Disappointingly not as fresh as the original, but if you’re a Sin City fan or someone who likes film noir then this film will do more than enough to occupy your time and keep you wrapped up with some snappy and swish stuffed gleam. There’s more style than substance here but that’s not an awful sin if you choose to accept it. 


Looper (2012)


This sci-fi and action story of time travel, identity and saving the world is glorious. The director Rian Johnson shoots a beautiful yet deadly tale filled with lens glares, wide shots and beneficial CGI. When a looper has to kill off bagged victims and the moment comes that he faces himself from the future you know you have a premise for greatness.

Joseph Gordon-Levitt is great, even under the prosthetic nose to make him seem more like Bruce Willis – who is great here too; another one of his finer films, if only he did more intelligent movies like this and less of the Die Hard franchise.

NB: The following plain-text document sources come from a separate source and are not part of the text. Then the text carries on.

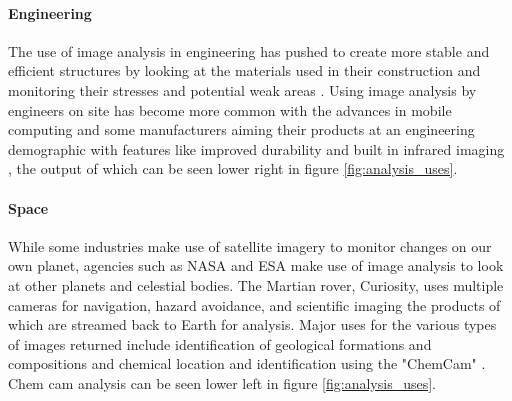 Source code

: 	\paragraph{Engineering}
	The use of image analysis in engineering has pushed to create more stable and efficient structures by looking at the materials used in their construction \citep{concreteanalysis} and monitoring their stresses and potential weak areas \citep{bridgecables}. Using image analysis by engineers on site has become more common with the advances in mobile computing and some manufacturers aiming their products at an engineering demographic with features like improved durability and built in infrared imaging \citep{catphone}, the output of which can be seen lower right in figure \ref{fig:analysis_uses}.
	\paragraph{Space}
	While some industries make use of satellite imagery to monitor changes on our own planet, agencies such as NASA and ESA make use of image analysis to look at other planets and celestial bodies. The Martian rover, Curiosity, uses multiple cameras for navigation, hazard avoidance, and scientific imaging the products of which are streamed back to Earth for analysis. Major uses for the various types of images returned include identification of geological formations and compositions \citep{curiositysand, curiositygravel} and chemical location and identification using the "ChemCam" \citep{curiosityhydrogen}. Chem cam analysis can be seen lower left in figure \ref{fig:analysis_uses}. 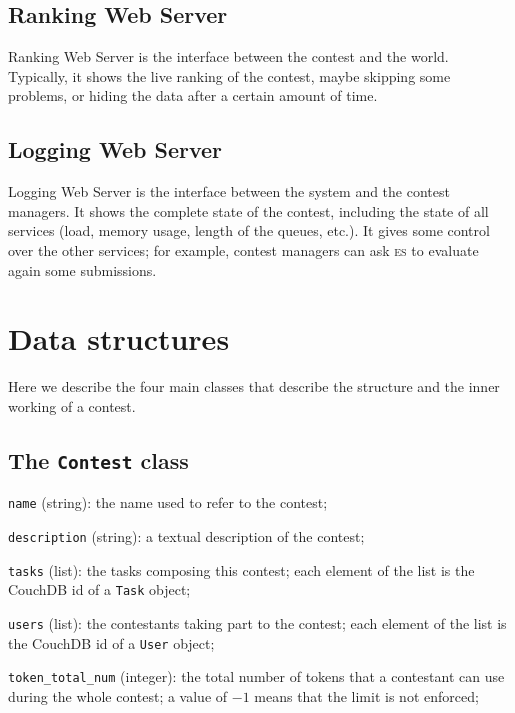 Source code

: \documentclass[a4paper,8pt]{amsart}
\newcommand{\ES}{\textsc{es}}
\newenvironment{squishlist}{%
  \begin{list}{\textbullet}%
    { \setlength{\itemsep}{0pt}%
      \setlength{\parsep}{3pt}%
      \setlength{\topsep}{3pt}%
      \setlength{\partopsep}{0pt}%
      \setlength{\leftmargin}{1.5em}%
      \setlength{\labelwidth}{1em}%
      \setlength{\labelsep}{0.5em} }%
}{\end{list}}
\newcommand{\id}[1]{\texttt{#1}}
\begin{document}
\begin{multicols}{2}
  \subsection{Ranking Web Server}

  Ranking Web Server is the interface between the contest and the
  world. Typically, it shows the live ranking of the contest, maybe
  skipping some problems, or hiding the data after a certain amount of
  time.

  \subsection{Logging Web Server}

  Logging Web Server is the interface between the system and the
  contest managers. It shows the complete state of the contest,
  including the state of all services (load, memory usage, length of
  the queues, etc.). It gives some control over the other services;
  for example, contest managers can ask \ES{} to evaluate again some
  submissions.

  \section{Data structures}

  Here we describe the four main classes that describe the structure
  and the inner working of a contest.

  \subsection{The \id{Contest} class}

  \begin{squishlist}

  \item \id{name} (string): the name used to refer to the contest;

  \item \id{description} (string): a textual description of the
    contest;

  \item \id{tasks} (list): the tasks composing this contest; each
    element of the list is the CouchDB id of a \id{Task} object;

  \item \id{users} (list): the contestants taking part to the
    contest; each element of the list is the CouchDB id of a
    \id{User} object;

  \item \id{token\_total\_num} (integer): the total number of tokens
    that a contestant can use during the whole contest; a value of
    $-1$ means that the limit is not enforced;


\end{squishlist}
\end{multicols}
\end{document}
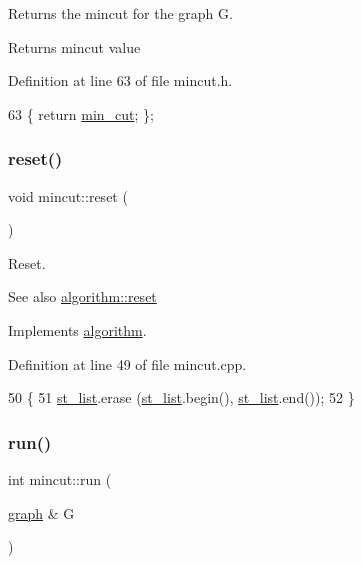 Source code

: Returns the mincut for the graph G.

\begin{DoxyReturn}{Returns}
mincut value 
\end{DoxyReturn}


Definition at line 63 of file mincut.\+h.


\begin{DoxyCode}
63 \{ \textcolor{keywordflow}{return} \mbox{\hyperlink{classmincut_a0d7cc01f8dd8b09c58dfb08c1123415f}{min\_cut}}; \};
\end{DoxyCode}
\mbox{\label{classmincut_a3f2142246a7b3e7b19b15d62314c9337}} 
\subsubsection{\texorpdfstring{reset()}{reset()}}
{\footnotesize\ttfamily void mincut\+::reset (\begin{DoxyParamCaption}{ }\end{DoxyParamCaption})\hspace{0.3cm}{\ttfamily [virtual]}}

Reset.

\begin{DoxySeeAlso}{See also}
\mbox{\hyperlink{classalgorithm_a21aba63d066ae7897de6ca7d8425c408}{algorithm\+::reset}} 
\end{DoxySeeAlso}


Implements \mbox{\hyperlink{classalgorithm_a21aba63d066ae7897de6ca7d8425c408}{algorithm}}.



Definition at line 49 of file mincut.\+cpp.


\begin{DoxyCode}
50 \{
51     \mbox{\hyperlink{classmincut_a1ef91db99ffc99172ba5e1de2c452c81}{st\_list}}.erase (\mbox{\hyperlink{classmincut_a1ef91db99ffc99172ba5e1de2c452c81}{st\_list}}.begin(), \mbox{\hyperlink{classmincut_a1ef91db99ffc99172ba5e1de2c452c81}{st\_list}}.end());
52 \}
\end{DoxyCode}
\mbox{\label{classmincut_ab7e374a3f73387aa61587643a5f44e43}} 
\subsubsection{\texorpdfstring{run()}{run()}}
{\footnotesize\ttfamily int mincut\+::run (\begin{DoxyParamCaption}\item[{\mbox{\hyperlink{classgraph}{graph}} \&}]{G }\end{DoxyParamCaption})\hspace{0.3cm}{\ttfamily [virtual]}}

When the time comes for their paths to cross and share a scene together it’s tense and funny too. The diner is their backdrop for angst and macho bravado against each other, even more interesting as they are the same person.

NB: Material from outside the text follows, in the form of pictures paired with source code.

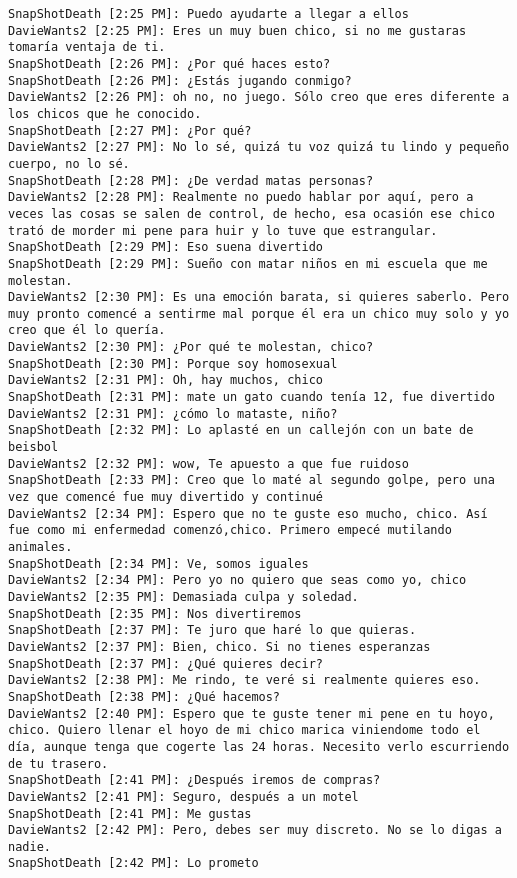 \begin{verbatim}
SnapShotDeath [2:25 PM]: Puedo ayudarte a llegar a ellos 
DavieWants2 [2:25 PM]: Eres un muy buen chico, si no me gustaras tomaría ventaja de ti. 
SnapShotDeath [2:26 PM]: ¿Por qué haces esto? 
SnapShotDeath [2:26 PM]: ¿Estás jugando conmigo? 
DavieWants2 [2:26 PM]: oh no, no juego. Sólo creo que eres diferente a los chicos que he conocido. 
SnapShotDeath [2:27 PM]: ¿Por qué? 
DavieWants2 [2:27 PM]: No lo sé, quizá tu voz quizá tu lindo y pequeño cuerpo, no lo sé. 
SnapShotDeath [2:28 PM]: ¿De verdad matas personas? 
DavieWants2 [2:28 PM]: Realmente no puedo hablar por aquí, pero a veces las cosas se salen de control, de hecho, esa ocasión ese chico trató de morder mi pene para huir y lo tuve que estrangular. 
SnapShotDeath [2:29 PM]: Eso suena divertido 
SnapShotDeath [2:29 PM]: Sueño con matar niños en mi escuela que me molestan.
DavieWants2 [2:30 PM]: Es una emoción barata, si quieres saberlo. Pero muy pronto comencé a sentirme mal porque él era un chico muy solo y yo creo que él lo quería. 
DavieWants2 [2:30 PM]: ¿Por qué te molestan, chico? 
SnapShotDeath [2:30 PM]: Porque soy homosexual
DavieWants2 [2:31 PM]: Oh, hay muchos, chico 
SnapShotDeath [2:31 PM]: mate un gato cuando tenía 12, fue divertido 
DavieWants2 [2:31 PM]: ¿cómo lo mataste, niño? 
SnapShotDeath [2:32 PM]: Lo aplasté en un callejón con un bate de beisbol 
DavieWants2 [2:32 PM]: wow, Te apuesto a que fue ruidoso 
SnapShotDeath [2:33 PM]: Creo que lo maté al segundo golpe, pero una vez que comencé fue muy divertido y continué 
DavieWants2 [2:34 PM]: Espero que no te guste eso mucho, chico. Así fue como mi enfermedad comenzó,chico. Primero empecé mutilando animales. 
SnapShotDeath [2:34 PM]: Ve, somos iguales 
DavieWants2 [2:34 PM]: Pero yo no quiero que seas como yo, chico 
DavieWants2 [2:35 PM]: Demasiada culpa y soledad. 
SnapShotDeath [2:35 PM]: Nos divertiremos 
SnapShotDeath [2:37 PM]: Te juro que haré lo que quieras. 
DavieWants2 [2:37 PM]: Bien, chico. Si no tienes esperanzas 
SnapShotDeath [2:37 PM]: ¿Qué quieres decir? 
DavieWants2 [2:38 PM]: Me rindo, te veré si realmente quieres eso. 
SnapShotDeath [2:38 PM]: ¿Qué hacemos? 
DavieWants2 [2:40 PM]: Espero que te guste tener mi pene en tu hoyo, chico. Quiero llenar el hoyo de mi chico marica viniendome todo el día, aunque tenga que cogerte las 24 horas. Necesito verlo escurriendo de tu trasero. 
SnapShotDeath [2:41 PM]: ¿Después iremos de compras? 
DavieWants2 [2:41 PM]: Seguro, después a un motel 
SnapShotDeath [2:41 PM]: Me gustas 
DavieWants2 [2:42 PM]: Pero, debes ser muy discreto. No se lo digas a nadie. 
SnapShotDeath [2:42 PM]: Lo prometo 

\end{verbatim}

The story is intricate in places, it’s a film that’s worth multiple watches as you see more and like more. It’s touching and dark, clever and thrilling. Some of the camera shots are awesome; in particular where a camera tilts and falls alongside Levitt as he topples from a window. Sheer filmmaking brilliance aided in not unnecessary doses of CGI, from floating quarters to levitating humans it all adds to the storytelling and helps throw you into the film. One other set piece that uses CGI but to good effect comes with a chilling idea of what happens to your future version when something happens to present you, the mutilation is worrying and sets up another neat notch to this time travel story.

Another highlight of the film is the presence of a child actor who is just downright creepy, sure he has a sweet innocent side but when his crazy comes out, all hell breaks loose and you best try and look away from his brilliantly acted deranged shouty face.

All in all this film is a huge step in the right direction for dazzling and smart films using sci-fi and action as its base genre. You are taken on a ride and the payoff is hugely worth it, a neat ending and an even neater story that throws down a gauntlet in how great films of this category should be done.





8. Don Jon – This is a sexy comedy with a heart to it. Joseph Gordon-Levitt’s directing debut was a surprise film for me, I wasn’t expecting too much but it’s well crafted in script terms, the idea is charming and dirty and played well by the cast. Sure some moments aren’t executed to perfection and in accordance to rom-com tropes it becomes obvious what will happen but it’s filthy, edited with slick cuts and voice-overs and proved that Levitt is a man to watch.